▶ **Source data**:
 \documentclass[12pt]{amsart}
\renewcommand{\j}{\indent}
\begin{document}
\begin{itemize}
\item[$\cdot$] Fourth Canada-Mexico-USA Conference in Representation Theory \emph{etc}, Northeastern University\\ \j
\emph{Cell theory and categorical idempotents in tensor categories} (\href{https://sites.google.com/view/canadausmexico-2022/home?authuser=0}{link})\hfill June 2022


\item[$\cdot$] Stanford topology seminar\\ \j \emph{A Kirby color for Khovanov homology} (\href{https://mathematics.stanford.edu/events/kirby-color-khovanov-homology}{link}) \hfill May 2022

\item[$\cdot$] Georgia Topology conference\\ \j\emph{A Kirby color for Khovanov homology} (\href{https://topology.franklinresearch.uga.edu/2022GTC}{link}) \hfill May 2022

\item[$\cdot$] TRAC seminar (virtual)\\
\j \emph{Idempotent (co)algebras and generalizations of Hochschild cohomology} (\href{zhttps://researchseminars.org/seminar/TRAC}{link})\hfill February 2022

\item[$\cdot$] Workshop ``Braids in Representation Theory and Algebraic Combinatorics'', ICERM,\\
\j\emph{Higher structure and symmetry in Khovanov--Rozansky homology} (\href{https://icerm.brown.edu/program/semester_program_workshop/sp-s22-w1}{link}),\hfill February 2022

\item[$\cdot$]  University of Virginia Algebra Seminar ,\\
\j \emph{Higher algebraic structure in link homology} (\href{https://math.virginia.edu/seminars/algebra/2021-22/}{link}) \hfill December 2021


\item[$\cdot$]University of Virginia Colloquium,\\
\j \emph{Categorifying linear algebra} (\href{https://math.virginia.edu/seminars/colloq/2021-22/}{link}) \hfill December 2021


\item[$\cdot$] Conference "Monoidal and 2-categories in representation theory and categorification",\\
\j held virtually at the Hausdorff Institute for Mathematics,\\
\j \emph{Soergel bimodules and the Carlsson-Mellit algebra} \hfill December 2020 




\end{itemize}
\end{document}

▶ **Problem**: Repeat the records above in full, character for character.

▶ **Answer to this problem**:
 \documentclass[12pt]{amsart}
\renewcommand{\j}{\indent}
\begin{document}
\begin{itemize}
\item[$\cdot$] Fourth Canada-Mexico-USA Conference in Representation Theory \emph{etc}, Northeastern University\\ \j
\emph{Cell theory and categorical idempotents in tensor categories} (\href{https://sites.google.com/view/canadausmexico-2022/home?authuser=0}{link})\hfill June 2022


\item[$\cdot$] Stanford topology seminar\\ \j \emph{A Kirby color for Khovanov homology} (\href{https://mathematics.stanford.edu/events/kirby-color-khovanov-homology}{link}) \hfill May 2022

\item[$\cdot$] Georgia Topology conference\\ \j\emph{A Kirby color for Khovanov homology} (\href{https://topology.franklinresearch.uga.edu/2022GTC}{link}) \hfill May 2022

\item[$\cdot$] TRAC seminar (virtual)\\
\j \emph{Idempotent (co)algebras and generalizations of Hochschild cohomology} (\href{zhttps://researchseminars.org/seminar/TRAC}{link})\hfill February 2022

\item[$\cdot$] Workshop ``Braids in Representation Theory and Algebraic Combinatorics'', ICERM,\\
\j\emph{Higher structure and symmetry in Khovanov--Rozansky homology} (\href{https://icerm.brown.edu/program/semester_program_workshop/sp-s22-w1}{link}),\hfill February 2022

\item[$\cdot$]  University of Virginia Algebra Seminar ,\\
\j \emph{Higher algebraic structure in link homology} (\href{https://math.virginia.edu/seminars/algebra/2021-22/}{link}) \hfill December 2021


\item[$\cdot$]University of Virginia Colloquium,\\
\j \emph{Categorifying linear algebra} (\href{https://math.virginia.edu/seminars/colloq/2021-22/}{link}) \hfill December 2021


\item[$\cdot$] Conference "Monoidal and 2-categories in representation theory and categorification",\\
\j held virtually at the Hausdorff Institute for Mathematics,\\
\j \emph{Soergel bimodules and the Carlsson-Mellit algebra} \hfill December 2020 




\end{itemize}
\end{document}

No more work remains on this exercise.